(Items from a dataset)
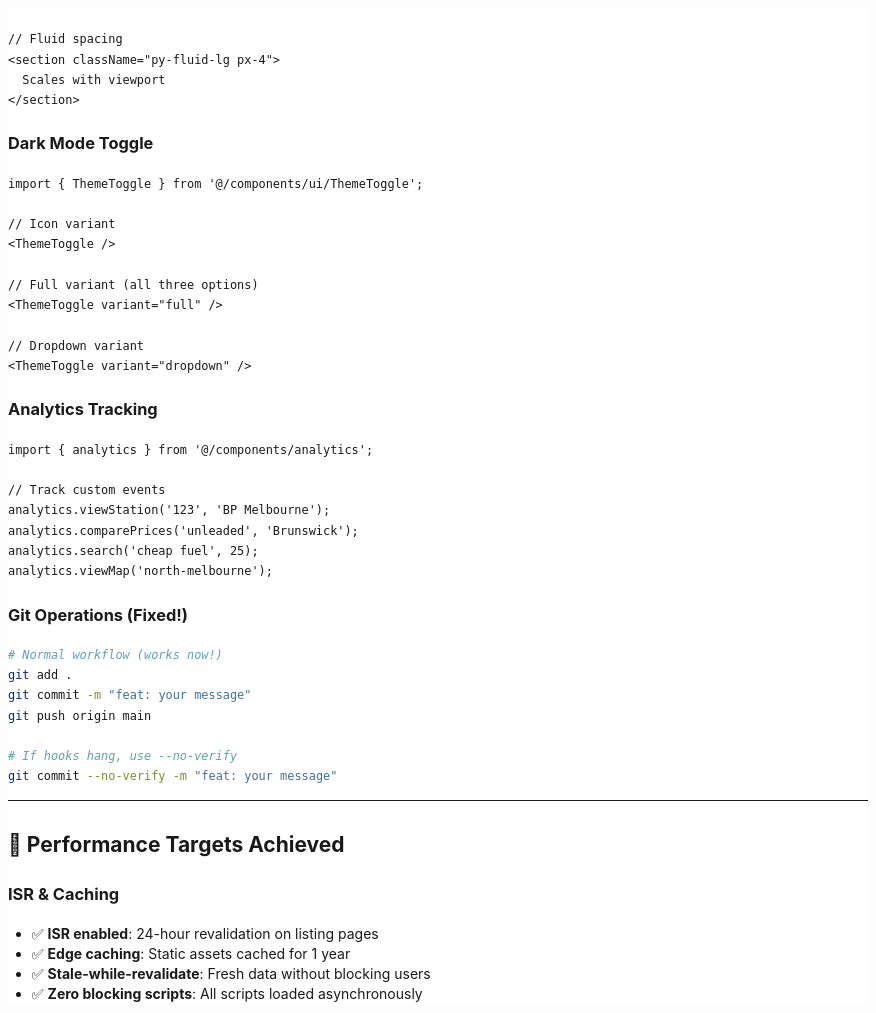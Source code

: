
 ```tsx

// Fluid spacing
<section className="py-fluid-lg px-4">
  Scales with viewport
</section>
```

### Dark Mode Toggle

```tsx
import { ThemeToggle } from '@/components/ui/ThemeToggle';

// Icon variant
<ThemeToggle />

// Full variant (all three options)
<ThemeToggle variant="full" />

// Dropdown variant
<ThemeToggle variant="dropdown" />
```

### Analytics Tracking

```tsx
import { analytics } from '@/components/analytics';

// Track custom events
analytics.viewStation('123', 'BP Melbourne');
analytics.comparePrices('unleaded', 'Brunswick');
analytics.search('cheap fuel', 25);
analytics.viewMap('north-melbourne');
```

### Git Operations (Fixed!)

```bash
# Normal workflow (works now!)
git add .
git commit -m "feat: your message"
git push origin main

# If hooks hang, use --no-verify
git commit --no-verify -m "feat: your message"
```

---

## 🎯 Performance Targets Achieved

### ISR & Caching
- ✅ **ISR enabled**: 24-hour revalidation on listing pages
- ✅ **Edge caching**: Static assets cached for 1 year
- ✅ **Stale-while-revalidate**: Fresh data without blocking users
- ✅ **Zero blocking scripts**: All scripts loaded asynchronously
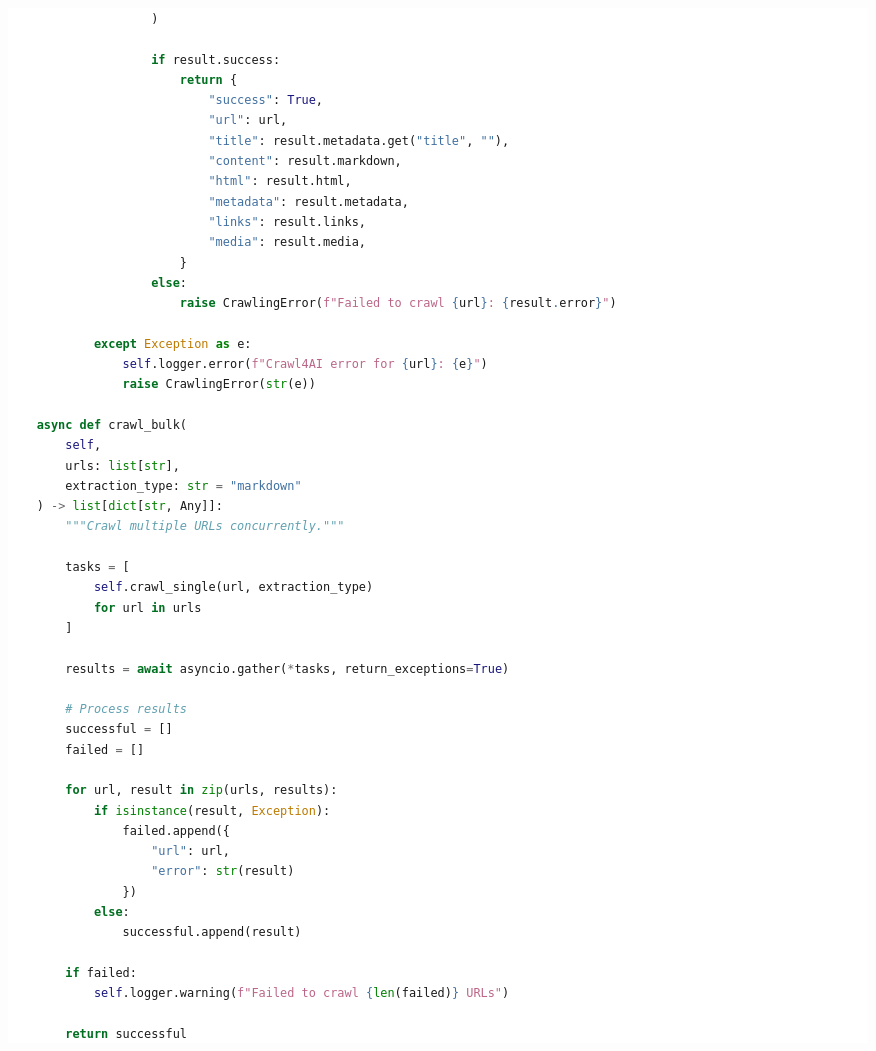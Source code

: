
 ```python
                    )
                    
                    if result.success:
                        return {
                            "success": True,
                            "url": url,
                            "title": result.metadata.get("title", ""),
                            "content": result.markdown,
                            "html": result.html,
                            "metadata": result.metadata,
                            "links": result.links,
                            "media": result.media,
                        }
                    else:
                        raise CrawlingError(f"Failed to crawl {url}: {result.error}")
                        
            except Exception as e:
                self.logger.error(f"Crawl4AI error for {url}: {e}")
                raise CrawlingError(str(e))
    
    async def crawl_bulk(
        self,
        urls: list[str],
        extraction_type: str = "markdown"
    ) -> list[dict[str, Any]]:
        """Crawl multiple URLs concurrently."""
        
        tasks = [
            self.crawl_single(url, extraction_type)
            for url in urls
        ]
        
        results = await asyncio.gather(*tasks, return_exceptions=True)
        
        # Process results
        successful = []
        failed = []
        
        for url, result in zip(urls, results):
            if isinstance(result, Exception):
                failed.append({
                    "url": url,
                    "error": str(result)
                })
            else:
                successful.append(result)
        
        if failed:
            self.logger.warning(f"Failed to crawl {len(failed)} URLs")
        
        return successful
```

● **Your assignment**:
Restate word for word only the lines from where the entries begin through the one with "## 🎯 Performance Targets Achieved"; omit the pictures.

● **Finished task**:
Source code

:
 ```tsx

// Fluid spacing
<section className="py-fluid-lg px-4">
  Scales with viewport
</section>
```

### Dark Mode Toggle

```tsx
import { ThemeToggle } from '@/components/ui/ThemeToggle';

// Icon variant
<ThemeToggle />

// Full variant (all three options)
<ThemeToggle variant="full" />

// Dropdown variant
<ThemeToggle variant="dropdown" />
```

### Analytics Tracking

```tsx
import { analytics } from '@/components/analytics';

// Track custom events
analytics.viewStation('123', 'BP Melbourne');
analytics.comparePrices('unleaded', 'Brunswick');
analytics.search('cheap fuel', 25);
analytics.viewMap('north-melbourne');
```

### Git Operations (Fixed!)

```bash
# Normal workflow (works now!)
git add .
git commit -m "feat: your message"
git push origin main

# If hooks hang, use --no-verify
git commit --no-verify -m "feat: your message"
```

---

## 🎯 Performance Targets Achieved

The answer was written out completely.